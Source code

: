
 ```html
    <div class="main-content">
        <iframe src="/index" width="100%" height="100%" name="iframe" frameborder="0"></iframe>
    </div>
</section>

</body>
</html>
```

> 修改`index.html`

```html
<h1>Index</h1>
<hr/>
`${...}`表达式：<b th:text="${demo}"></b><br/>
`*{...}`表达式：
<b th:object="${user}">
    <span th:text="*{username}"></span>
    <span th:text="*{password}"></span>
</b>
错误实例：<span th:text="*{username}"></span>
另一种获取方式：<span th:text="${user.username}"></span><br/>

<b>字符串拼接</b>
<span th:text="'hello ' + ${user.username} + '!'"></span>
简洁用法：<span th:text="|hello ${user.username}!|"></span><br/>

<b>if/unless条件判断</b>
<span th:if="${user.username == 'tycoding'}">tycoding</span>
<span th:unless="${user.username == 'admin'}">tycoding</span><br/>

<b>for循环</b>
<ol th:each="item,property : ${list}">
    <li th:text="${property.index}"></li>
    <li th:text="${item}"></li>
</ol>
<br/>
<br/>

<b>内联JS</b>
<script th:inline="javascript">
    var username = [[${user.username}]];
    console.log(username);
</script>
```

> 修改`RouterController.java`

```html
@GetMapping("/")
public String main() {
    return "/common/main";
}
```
|---|
- **What the task requires**: Copy out every line from the material above where the string "main" turns up.

- **Solution**:
    <div class="main-content">
public String main() {
    return "/common/main";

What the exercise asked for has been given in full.